CONSIDERAZIONI FINALI

Quando si parla di cancel culture, la parola chiave è ipocrisia. Sia dalla parte di chi è totalmente contrario ad ogni genere di condizionamento sulle opere d'arte, sia dalla parte di chi ammette che si possono giungere a compromessi politicamente corretti, la parola chiave che risulta da questo dibattito è la stessa.

C. distingue cancellazione e censura dall'avviso di trigger warning sui vecchi film. Trova comunque ipocrita, nel caso specifico della Disney, che i film di oggi vengano prodotti in modo non esattamente politically correct. Tuttavia, ritiene che un atteggiamento politicamente corretto potrebbe facilitare la fruizione di alcuni vecchi film condannati, altrimenti, alla cancellazione. 

B. ritiene, al contrario, che l'inserzione di avvisi e bollini d'avviso possa causare l'effetto opposto, creando "cattiva pubblicità" sul prodotto e disincentivando l'interesse verso il film. Per B., trigger warning, cancellazione e censura non sono dunque la stessa cosa ma ottengono lo stesso effetto: "correggere" il messaggio di un film.

D. si domanda se il politicamente corretto non corrisponda, piuttosto, all'esigenza di un cambiamento.

A. paragona la morale del politically correct alla censura, poiché, oggigiorno, sta diventando una vera e propria limitazione alla personale libertà d'espressione. 
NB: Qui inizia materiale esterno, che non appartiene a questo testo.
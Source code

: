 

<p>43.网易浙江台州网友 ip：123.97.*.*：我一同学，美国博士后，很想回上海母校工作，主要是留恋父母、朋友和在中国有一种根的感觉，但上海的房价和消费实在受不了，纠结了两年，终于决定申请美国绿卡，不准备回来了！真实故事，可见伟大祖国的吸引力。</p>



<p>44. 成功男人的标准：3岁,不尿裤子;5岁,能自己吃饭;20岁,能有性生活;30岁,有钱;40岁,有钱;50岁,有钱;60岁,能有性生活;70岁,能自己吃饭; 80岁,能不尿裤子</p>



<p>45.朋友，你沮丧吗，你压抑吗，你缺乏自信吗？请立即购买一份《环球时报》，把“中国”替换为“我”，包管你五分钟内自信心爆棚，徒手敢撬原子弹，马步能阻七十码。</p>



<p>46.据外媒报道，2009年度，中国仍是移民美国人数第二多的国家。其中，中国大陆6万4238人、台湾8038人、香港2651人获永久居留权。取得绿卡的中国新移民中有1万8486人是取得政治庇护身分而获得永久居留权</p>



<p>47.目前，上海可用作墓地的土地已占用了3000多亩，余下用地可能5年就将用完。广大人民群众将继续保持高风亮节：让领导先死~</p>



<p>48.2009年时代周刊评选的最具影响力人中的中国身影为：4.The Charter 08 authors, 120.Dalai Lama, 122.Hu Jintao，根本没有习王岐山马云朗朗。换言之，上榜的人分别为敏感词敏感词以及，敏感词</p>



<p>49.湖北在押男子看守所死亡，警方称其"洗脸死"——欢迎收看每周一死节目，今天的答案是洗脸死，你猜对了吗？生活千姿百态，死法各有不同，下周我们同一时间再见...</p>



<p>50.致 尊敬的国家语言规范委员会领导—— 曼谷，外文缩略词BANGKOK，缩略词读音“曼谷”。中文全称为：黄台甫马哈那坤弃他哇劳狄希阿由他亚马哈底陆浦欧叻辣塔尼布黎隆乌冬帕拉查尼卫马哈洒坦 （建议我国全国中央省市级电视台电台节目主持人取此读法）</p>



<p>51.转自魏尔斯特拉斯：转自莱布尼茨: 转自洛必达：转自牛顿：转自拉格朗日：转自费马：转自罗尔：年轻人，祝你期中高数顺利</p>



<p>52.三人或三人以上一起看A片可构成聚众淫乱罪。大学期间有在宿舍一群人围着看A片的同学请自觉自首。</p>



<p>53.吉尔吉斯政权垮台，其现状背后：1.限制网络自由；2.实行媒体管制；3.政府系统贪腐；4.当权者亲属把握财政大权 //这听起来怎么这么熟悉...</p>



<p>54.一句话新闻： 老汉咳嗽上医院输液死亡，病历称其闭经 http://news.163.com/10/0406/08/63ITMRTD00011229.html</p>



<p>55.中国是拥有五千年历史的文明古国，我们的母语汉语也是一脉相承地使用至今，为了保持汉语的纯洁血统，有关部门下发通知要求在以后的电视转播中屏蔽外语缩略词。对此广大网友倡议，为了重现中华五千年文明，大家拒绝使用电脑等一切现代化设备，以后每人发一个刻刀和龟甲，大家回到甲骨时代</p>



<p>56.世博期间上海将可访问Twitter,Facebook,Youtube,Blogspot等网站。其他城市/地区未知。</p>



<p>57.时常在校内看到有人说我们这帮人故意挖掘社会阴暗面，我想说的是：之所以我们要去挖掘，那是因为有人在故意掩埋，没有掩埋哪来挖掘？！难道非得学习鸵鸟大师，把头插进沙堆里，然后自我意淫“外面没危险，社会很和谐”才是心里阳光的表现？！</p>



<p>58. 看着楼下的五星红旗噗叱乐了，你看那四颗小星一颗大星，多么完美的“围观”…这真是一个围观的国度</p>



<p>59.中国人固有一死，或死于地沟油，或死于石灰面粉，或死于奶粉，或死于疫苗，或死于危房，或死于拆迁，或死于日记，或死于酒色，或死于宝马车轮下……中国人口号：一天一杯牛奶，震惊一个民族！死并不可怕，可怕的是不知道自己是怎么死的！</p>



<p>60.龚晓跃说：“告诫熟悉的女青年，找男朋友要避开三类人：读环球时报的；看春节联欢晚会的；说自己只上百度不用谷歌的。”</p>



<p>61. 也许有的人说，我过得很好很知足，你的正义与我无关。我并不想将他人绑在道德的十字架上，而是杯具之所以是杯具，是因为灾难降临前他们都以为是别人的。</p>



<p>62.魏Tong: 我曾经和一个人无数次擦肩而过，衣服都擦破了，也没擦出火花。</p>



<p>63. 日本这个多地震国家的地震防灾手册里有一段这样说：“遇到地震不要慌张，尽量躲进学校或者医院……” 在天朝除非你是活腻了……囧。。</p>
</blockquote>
Il timore che il politicamente corretto possa limitare la libertà d'espressione è effettivamente ciò che ha spinto gli intellettuali a firmare l'Harper's List. Tuttavia, mi chiedo: è giusto concedere libertà d'espressione incondizionata? La libertà, come concetto, in ogni altro ambito della nostra vita civile, viene, normalmente, limitata dalle leggi. Martin Luther King, che ha lottato per i diritti civili, scriveva: «La mia libertà finisce dove comincia la vostra». Perché dunque dovremmo concedere la libertà ad un film di insultare un'etnia o di esprimere idee politiche scorrette, se queste idee offendono la possibilità di uno spettatore di essere libero? Se la tua idea, la tua arte, limita la libertà del prossimo, dovresti davvero essere libero di esprimerla?

Siamo talmente abituati alla libertà che ci siamo dimenticati del suo prezzo: la tolleranza. La tolleranza verso il prossimo, il compromesso con chi è diverso da noi e il rispetto verso le idee altrui a partire dal momento stesso in cui vengono espresse. E questo vale per un estremo, come vale per l'altro. Senza esclusioni. Senza estremi.

Concludo con una frase di Voltaire, filosofo ed intellettuale che, in pieno Illuminismo, ha rappresentato gli albori della prima democrazia francese. Spero così di ricordare ai lettori di questo articolo su cosa si basa, per principio, il concetto di libertà d'espressione: 

«Non mi piace ciò che dici, ma difenderò fino alla morte il tuo diritto di dirlo».